After you have checked out the website, and if your institution does not currently subscribe, you can ask your librarian to request a free trial so that faculty and students can continue to check out possibilities. Your librarian should contact the Press at firstname.lastname@example.org or (800) 889-5937 or (703) 212-8520.
The third issue of our online quarterly journal, Women and Social Movements in the United States, 1600-2000, appeared on the website recently. We are adding three more document projects, three sets of document-based questions, and the full texts of three more books related to woman suffrage and women's rights. At this point our full-text sources total 20,000 pages.
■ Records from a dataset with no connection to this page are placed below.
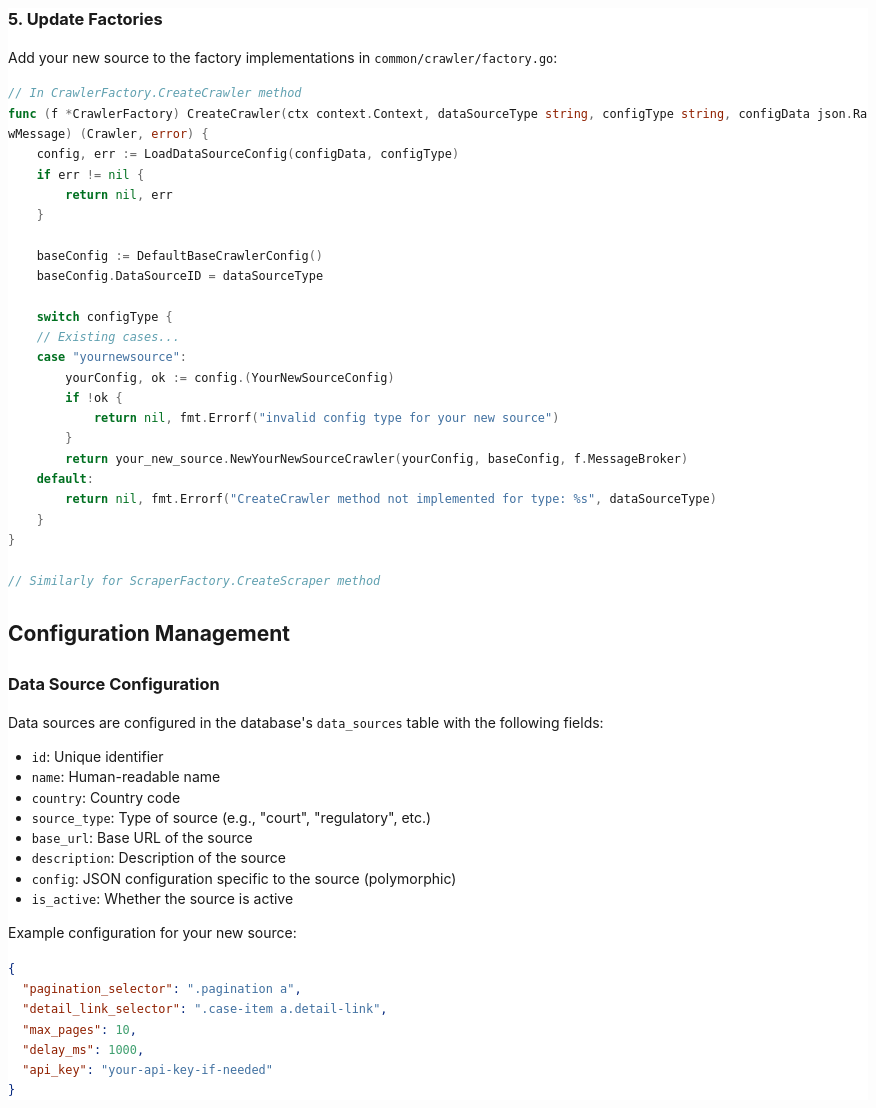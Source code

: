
 ```go
```

### 5. Update Factories

Add your new source to the factory implementations in `common/crawler/factory.go`:

```go
// In CrawlerFactory.CreateCrawler method
func (f *CrawlerFactory) CreateCrawler(ctx context.Context, dataSourceType string, configType string, configData json.RawMessage) (Crawler, error) {
    config, err := LoadDataSourceConfig(configData, configType)
    if err != nil {
        return nil, err
    }

    baseConfig := DefaultBaseCrawlerConfig()
    baseConfig.DataSourceID = dataSourceType

    switch configType {
    // Existing cases...
    case "yournewsource":
        yourConfig, ok := config.(YourNewSourceConfig)
        if !ok {
            return nil, fmt.Errorf("invalid config type for your new source")
        }
        return your_new_source.NewYourNewSourceCrawler(yourConfig, baseConfig, f.MessageBroker)
    default:
        return nil, fmt.Errorf("CreateCrawler method not implemented for type: %s", dataSourceType)
    }
}

// Similarly for ScraperFactory.CreateScraper method
```

## Configuration Management

### Data Source Configuration

Data sources are configured in the database's `data_sources` table with the following fields:

- `id`: Unique identifier
- `name`: Human-readable name
- `country`: Country code
- `source_type`: Type of source (e.g., "court", "regulatory", etc.)
- `base_url`: Base URL of the source
- `description`: Description of the source
- `config`: JSON configuration specific to the source (polymorphic)
- `is_active`: Whether the source is active

Example configuration for your new source:

```json
{
  "pagination_selector": ".pagination a",
  "detail_link_selector": ".case-item a.detail-link",
  "max_pages": 10,
  "delay_ms": 1000,
  "api_key": "your-api-key-if-needed"
}
```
The new document projects on the site include:
- Lubna Alam, "How Did Kate Richards O'Hare's Conviction and Incarceration for Sedition during World War I Change Her Activism?"
- Catherine Clinton, "How Did Women Participate in the Underground Railroad?"
- Teresa Murphy and Thomas Dublin, "How Did Sarah Bagley Contribute to the Ten-Hour Movement in Lowell and How Did Her Labor Activism Flow into Other Reform Movements, 1836-1870?"
You can get a listing of all the full-text sources currently up on the database by going to "Browse Sources" and clicking on the link to "fulltext only" that you will find at the top of that table of contents listing.
The full-text sources that we have just added include:
- Susan Brownell Anthony, "Lecture on the Rights and Wrongs of Woman," in Lecture on the Rights and Wrongs of Woman: Delivered in Oswego, NY, August 5, 1854 (1854)
- The World's Congress of Representative Women, vols. 1 & 2 (Chicago: Rand McNally, 1894)
- Elizabeth Davis, Lifting As They Climb (Washington, D.C.: National Association of Colored Women, 1933)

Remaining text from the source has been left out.